TASK GOAL:
Under this line are the records; write out word for word the part that begins at the line containing "Example Email: leo@example.com, sophie@example.com" and ends at the line containing "## Assignment 1: Comparative", and no more.

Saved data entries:
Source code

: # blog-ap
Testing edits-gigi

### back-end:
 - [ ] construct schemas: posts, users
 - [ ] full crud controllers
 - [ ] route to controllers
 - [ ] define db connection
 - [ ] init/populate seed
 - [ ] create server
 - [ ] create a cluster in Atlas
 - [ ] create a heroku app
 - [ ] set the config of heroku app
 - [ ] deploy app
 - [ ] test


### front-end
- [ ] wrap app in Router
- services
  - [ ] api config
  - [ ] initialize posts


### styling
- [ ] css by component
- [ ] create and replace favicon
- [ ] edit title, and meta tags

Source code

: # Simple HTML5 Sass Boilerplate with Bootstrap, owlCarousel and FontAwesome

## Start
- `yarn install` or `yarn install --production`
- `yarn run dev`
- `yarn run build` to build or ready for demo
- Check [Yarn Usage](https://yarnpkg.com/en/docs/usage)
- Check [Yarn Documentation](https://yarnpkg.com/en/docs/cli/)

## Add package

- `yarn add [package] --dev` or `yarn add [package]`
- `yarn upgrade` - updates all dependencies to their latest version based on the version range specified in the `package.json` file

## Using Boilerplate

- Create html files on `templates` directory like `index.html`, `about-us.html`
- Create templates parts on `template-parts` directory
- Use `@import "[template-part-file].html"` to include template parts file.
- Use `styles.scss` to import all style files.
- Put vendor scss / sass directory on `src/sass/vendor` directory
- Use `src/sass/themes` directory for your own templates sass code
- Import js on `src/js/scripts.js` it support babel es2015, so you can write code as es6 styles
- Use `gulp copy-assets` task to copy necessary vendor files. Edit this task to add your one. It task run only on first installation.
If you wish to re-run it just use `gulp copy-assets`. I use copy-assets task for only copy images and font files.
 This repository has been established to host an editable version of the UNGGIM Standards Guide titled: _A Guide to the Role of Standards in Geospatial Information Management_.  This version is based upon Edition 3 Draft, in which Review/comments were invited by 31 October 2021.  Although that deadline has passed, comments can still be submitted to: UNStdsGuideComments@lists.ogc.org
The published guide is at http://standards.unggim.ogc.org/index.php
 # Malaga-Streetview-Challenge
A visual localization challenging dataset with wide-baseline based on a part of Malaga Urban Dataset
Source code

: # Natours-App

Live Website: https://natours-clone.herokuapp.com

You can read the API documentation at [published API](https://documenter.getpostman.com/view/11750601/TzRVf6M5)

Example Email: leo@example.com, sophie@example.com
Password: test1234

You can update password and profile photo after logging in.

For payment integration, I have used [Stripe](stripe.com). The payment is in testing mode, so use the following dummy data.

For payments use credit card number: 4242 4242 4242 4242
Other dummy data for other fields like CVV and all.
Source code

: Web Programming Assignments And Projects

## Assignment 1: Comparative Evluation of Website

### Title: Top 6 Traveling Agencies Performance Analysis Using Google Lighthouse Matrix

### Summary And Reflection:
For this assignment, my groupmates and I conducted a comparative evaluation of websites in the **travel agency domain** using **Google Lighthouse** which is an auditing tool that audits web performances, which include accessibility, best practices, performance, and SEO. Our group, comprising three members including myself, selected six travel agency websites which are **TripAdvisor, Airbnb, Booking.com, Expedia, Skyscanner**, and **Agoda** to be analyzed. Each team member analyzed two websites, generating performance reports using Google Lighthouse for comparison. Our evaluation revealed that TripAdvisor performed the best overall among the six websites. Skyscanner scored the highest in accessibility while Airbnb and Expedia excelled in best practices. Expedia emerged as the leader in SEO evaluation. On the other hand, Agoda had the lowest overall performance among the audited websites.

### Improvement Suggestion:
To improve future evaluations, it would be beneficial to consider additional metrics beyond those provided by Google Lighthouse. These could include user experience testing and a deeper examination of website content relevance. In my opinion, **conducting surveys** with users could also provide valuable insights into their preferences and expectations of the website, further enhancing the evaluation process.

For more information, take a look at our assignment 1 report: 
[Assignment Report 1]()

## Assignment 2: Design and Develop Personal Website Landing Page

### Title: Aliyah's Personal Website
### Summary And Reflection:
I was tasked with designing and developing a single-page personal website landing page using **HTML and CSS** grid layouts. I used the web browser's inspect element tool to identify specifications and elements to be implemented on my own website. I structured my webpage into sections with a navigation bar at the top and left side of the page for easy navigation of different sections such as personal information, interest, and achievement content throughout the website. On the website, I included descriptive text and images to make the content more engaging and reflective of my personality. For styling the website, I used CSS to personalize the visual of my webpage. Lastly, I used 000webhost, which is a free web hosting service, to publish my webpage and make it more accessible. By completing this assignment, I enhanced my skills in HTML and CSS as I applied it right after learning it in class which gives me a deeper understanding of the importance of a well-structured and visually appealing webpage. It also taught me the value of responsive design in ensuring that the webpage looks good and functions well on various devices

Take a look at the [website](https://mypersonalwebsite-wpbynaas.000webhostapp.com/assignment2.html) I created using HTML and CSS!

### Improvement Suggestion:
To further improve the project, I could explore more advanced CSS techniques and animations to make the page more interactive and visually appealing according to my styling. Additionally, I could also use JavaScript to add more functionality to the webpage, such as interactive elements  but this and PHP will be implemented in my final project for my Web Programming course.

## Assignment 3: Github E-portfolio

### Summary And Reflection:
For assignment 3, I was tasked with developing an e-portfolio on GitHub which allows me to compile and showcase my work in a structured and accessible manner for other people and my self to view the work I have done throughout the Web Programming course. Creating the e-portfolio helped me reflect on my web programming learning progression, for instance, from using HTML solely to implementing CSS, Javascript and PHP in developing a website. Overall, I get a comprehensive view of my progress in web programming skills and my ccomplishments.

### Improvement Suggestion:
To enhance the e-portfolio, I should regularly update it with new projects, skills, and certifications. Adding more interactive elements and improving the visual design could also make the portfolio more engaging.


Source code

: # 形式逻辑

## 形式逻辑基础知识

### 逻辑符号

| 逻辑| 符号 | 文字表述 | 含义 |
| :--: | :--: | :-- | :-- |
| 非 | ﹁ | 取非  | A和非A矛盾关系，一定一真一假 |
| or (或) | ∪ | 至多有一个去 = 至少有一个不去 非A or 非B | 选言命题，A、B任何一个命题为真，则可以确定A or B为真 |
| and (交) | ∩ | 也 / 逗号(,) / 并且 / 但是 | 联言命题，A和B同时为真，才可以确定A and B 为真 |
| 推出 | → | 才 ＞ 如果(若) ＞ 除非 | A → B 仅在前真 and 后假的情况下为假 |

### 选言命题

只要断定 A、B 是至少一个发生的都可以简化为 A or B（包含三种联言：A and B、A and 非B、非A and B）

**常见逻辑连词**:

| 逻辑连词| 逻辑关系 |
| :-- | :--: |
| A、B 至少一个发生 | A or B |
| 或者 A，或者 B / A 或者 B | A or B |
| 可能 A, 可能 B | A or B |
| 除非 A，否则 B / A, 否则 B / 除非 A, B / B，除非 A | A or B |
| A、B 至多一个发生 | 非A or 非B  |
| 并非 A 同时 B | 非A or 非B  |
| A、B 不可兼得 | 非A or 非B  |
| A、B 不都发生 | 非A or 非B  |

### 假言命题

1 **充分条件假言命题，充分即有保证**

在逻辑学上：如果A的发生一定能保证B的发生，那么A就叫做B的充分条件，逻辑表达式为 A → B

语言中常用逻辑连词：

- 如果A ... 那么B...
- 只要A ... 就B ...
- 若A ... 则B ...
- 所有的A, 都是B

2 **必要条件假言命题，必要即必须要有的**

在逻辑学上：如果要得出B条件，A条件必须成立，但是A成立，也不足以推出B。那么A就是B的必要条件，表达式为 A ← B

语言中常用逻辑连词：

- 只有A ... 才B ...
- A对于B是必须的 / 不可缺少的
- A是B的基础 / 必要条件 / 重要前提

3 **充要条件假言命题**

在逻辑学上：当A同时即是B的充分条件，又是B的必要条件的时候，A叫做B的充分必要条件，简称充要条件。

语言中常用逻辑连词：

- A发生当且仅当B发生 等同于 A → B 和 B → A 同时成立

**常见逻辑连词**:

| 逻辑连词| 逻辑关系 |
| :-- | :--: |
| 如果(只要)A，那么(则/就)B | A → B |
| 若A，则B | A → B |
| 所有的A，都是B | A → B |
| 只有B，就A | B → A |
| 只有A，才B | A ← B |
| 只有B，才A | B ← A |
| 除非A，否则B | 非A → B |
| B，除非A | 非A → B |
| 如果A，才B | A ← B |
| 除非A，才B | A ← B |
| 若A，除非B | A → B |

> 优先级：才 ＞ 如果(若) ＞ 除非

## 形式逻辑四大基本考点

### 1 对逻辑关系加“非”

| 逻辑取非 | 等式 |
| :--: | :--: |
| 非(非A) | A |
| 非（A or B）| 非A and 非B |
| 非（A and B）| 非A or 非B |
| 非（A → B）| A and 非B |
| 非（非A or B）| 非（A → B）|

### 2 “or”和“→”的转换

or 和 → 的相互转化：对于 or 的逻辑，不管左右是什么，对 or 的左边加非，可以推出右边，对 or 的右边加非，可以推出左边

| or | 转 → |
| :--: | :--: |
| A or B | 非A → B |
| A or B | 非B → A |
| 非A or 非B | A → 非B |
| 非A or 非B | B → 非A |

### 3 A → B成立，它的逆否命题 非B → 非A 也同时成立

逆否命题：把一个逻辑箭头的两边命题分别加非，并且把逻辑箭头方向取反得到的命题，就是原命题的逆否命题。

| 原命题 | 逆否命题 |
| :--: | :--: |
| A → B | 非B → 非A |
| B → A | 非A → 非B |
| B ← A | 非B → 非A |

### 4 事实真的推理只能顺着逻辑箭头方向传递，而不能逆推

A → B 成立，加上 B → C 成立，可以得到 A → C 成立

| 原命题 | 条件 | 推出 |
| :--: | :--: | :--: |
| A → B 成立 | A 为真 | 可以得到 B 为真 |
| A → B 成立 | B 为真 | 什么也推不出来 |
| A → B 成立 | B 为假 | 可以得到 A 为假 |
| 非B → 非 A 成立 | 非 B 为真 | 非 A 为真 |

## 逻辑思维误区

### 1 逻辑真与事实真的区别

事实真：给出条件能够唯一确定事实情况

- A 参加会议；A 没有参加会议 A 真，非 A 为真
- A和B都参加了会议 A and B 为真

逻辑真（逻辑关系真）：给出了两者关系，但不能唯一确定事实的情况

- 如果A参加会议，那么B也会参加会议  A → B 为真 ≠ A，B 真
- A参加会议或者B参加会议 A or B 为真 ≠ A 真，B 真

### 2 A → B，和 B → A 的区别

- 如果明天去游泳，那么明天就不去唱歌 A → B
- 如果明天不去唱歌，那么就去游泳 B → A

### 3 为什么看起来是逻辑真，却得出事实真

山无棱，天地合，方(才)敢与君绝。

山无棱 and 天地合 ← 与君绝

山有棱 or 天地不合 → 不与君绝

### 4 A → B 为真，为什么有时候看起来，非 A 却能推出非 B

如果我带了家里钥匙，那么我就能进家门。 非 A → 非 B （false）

TASK OUTPUT:
Example Email: leo@example.com, sophie@example.com
Password: test1234

You can update password and profile photo after logging in.

For payment integration, I have used [Stripe](stripe.com). The payment is in testing mode, so use the following dummy data.

For payments use credit card number: 4242 4242 4242 4242
Other dummy data for other fields like CVV and all.
Source code

: Web Programming Assignments And Projects

## Assignment 1: Comparative Evluation of Website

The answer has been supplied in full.